Politics

GOP fundraiser Elliott Broidy charged in bid to lobby Trump administration to drop 1MDB case

Key Points
  • Elliott Broidy, a former campaign fundraiser for President Donald Trump and the Republican Party, was charged Thursday by federal authorities with conspiring to act as an unregistered agent for a foreign principal before lobbying the Trump administration and the Justice Department.
  • Broidy was charged via a document known as a criminal information, which is typically used when a defendant has agreed to plead guilty.
  • The charging document says Broidy agreed to lobby the Trump administration and the DOJ to drop or favorably resolve the investigation of a foreign national for his role in the embezzlement of billions of dollars from the Malaysia state development fund.
Elliott Broidy
Stefanie Keenan | Getty Images

Elliott Broidy, a former top fundraiser for President Donald Trump and the Republican Party, was charged Thursday by federal authorities with violating a foreign lobbying law.

Prosecutors accused the venture capitalist Broidy of violating that law as part of a scheme to get the Justice Department to drop a major investigation into a foreign national widely believed to be fugitive Malaysian financier Jho Low and to have a dissident Chinese billionaire returned home from the United States.

As part of that alleged scheme, Broidy, who ended up being paid $9 million by a foreign national, tried to arrange for a golf game between Trump and Malaysia's prime minister, a court filing said. Broidy hoped to earn as much as $75 million if he got the U.S. government to drop its probe of Low, according to the filing.

Broidy was charged in U.S. District Court in Washington, D.C., via a document known as a criminal information, which is typically used when a defendant has agreed to plead guilty.

The charging document says Broidy agreed to lobby the Trump administration and the Justice Department to drop or favorably resolve the investigation of a "foreign national" for his role in the embezzlement of billions of dollars from the Malaysia state development fund, known as 1MDB.
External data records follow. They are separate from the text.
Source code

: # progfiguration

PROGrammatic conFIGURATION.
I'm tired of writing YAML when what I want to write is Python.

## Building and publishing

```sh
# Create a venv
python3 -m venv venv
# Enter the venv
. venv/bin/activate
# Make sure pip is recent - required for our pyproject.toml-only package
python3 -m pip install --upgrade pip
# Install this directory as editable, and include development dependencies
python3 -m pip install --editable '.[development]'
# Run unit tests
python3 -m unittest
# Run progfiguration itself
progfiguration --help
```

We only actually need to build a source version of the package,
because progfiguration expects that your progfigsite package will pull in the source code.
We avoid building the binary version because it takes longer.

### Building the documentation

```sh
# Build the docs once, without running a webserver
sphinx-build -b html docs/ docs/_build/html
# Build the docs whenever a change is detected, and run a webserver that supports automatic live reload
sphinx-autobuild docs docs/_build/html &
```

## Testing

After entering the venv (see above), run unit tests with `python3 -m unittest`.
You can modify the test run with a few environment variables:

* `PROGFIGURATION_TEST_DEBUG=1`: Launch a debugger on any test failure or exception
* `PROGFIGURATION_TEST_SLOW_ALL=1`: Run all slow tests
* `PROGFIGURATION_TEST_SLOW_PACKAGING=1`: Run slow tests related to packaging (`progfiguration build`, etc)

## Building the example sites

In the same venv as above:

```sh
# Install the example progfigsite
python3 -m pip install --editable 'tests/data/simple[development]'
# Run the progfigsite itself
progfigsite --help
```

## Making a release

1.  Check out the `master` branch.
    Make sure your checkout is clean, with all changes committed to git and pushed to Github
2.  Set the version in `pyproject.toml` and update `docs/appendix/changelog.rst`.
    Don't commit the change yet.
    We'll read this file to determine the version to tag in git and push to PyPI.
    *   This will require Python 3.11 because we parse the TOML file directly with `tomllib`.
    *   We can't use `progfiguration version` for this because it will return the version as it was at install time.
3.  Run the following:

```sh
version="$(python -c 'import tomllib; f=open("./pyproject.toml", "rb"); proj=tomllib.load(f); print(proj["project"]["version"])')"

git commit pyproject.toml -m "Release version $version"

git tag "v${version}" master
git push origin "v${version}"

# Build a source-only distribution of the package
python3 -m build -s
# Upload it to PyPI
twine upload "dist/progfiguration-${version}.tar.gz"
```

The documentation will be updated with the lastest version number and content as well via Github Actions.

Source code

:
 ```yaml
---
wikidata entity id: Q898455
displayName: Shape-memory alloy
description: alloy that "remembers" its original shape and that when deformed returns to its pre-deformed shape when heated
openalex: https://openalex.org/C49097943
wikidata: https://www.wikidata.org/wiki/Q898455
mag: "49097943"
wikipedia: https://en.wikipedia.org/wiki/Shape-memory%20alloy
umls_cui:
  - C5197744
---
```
Low, also known as  Low Taek Jhon, was indicted two years ago by the Justice Department for allegedly conspiring to launder billions of dollars embezzled from 1MDB.

The Justice Department in the charging document filed Thursday said that Broidy and Nickie Lum Davis, an American consultant involved in the case, failed to disclose to the Trump administration or to the Justice Department that Broidy was acting on behalf of the foreign national.

Davis pleaded guilty in August to one count of violating the foreign lobbying act as part of the Justice Department's probe involving 1MDB. Davis admitted during her plea that she aided and abetted two other people, identified as Person A and Person B.

The Washington Post has reported that people familiar with the case said that Person A is Pras Michel, a former rapper with the hip-hop group Fugees, and that Person B is Broidy.

In May 2019, the Justice Department charged Michel and Low with conspiracy to defraud the U.S. government and for making foreign and conduit campaign contributions during the 2012 presidential election. Michel has denied wrongdoing.

Both Broidy and Davis, along with Person A, tried to arrange a meeting between Malaysia's prime minister and Trump in September 2017 "to raise the resolution of the 1MDB matter with" Trump, according to the filing charging Broidy. 

The document notes that Broidy, Davis and Person A "were unsuccessful in their efforts to have the 1MDB matters dropped or otherwise favorably resolved for Foreign National A."

The filing also said that the trio met with a minister of the People's Republic of China in China and agreed that Broidy, assisted by the other two people, would lobby the Trump administration to return an unidentified Chinese national to China.

That Chinese national is understood to be the billionaire Guo Wengui, also known as Miles Kwok and Miles Guo, a critic of China's government who has sought asylum in the United States.

Broidy is charged with conspiring to act as unregistered agent for a foreign principal.

Broidy resigned from his high-ranking role as the Republican National Committee's deputy finance chairman in 2018, following bombshell revelations that he agreed to pay $1.6 million to a former Playboy model he impregnated in an affair. Trump's former personal lawyer Michael Cohen represented Broidy in the deal for that payment.

In 2009, Broidy pleaded guilty in New York state court to a misdemeanor charge related to his making nearly $1 million in gifts to state pension fund officials in exchange for Broidy's private equity firm being handed $250 million in pension funds to manage.

The same investigation that snared Broidy in that case led to the conviction of former New York state comptroller Alan Hevesi.

Steve Bannon, Trump's former senior advisor, was arrested in August and charged with defrauding thousands of donors through a crowdfunding campaign to privately build sections of a wall along the U.S.-Mexico border.

Bannon, 66, was apprehended by authorities while on a yacht owned by Guo.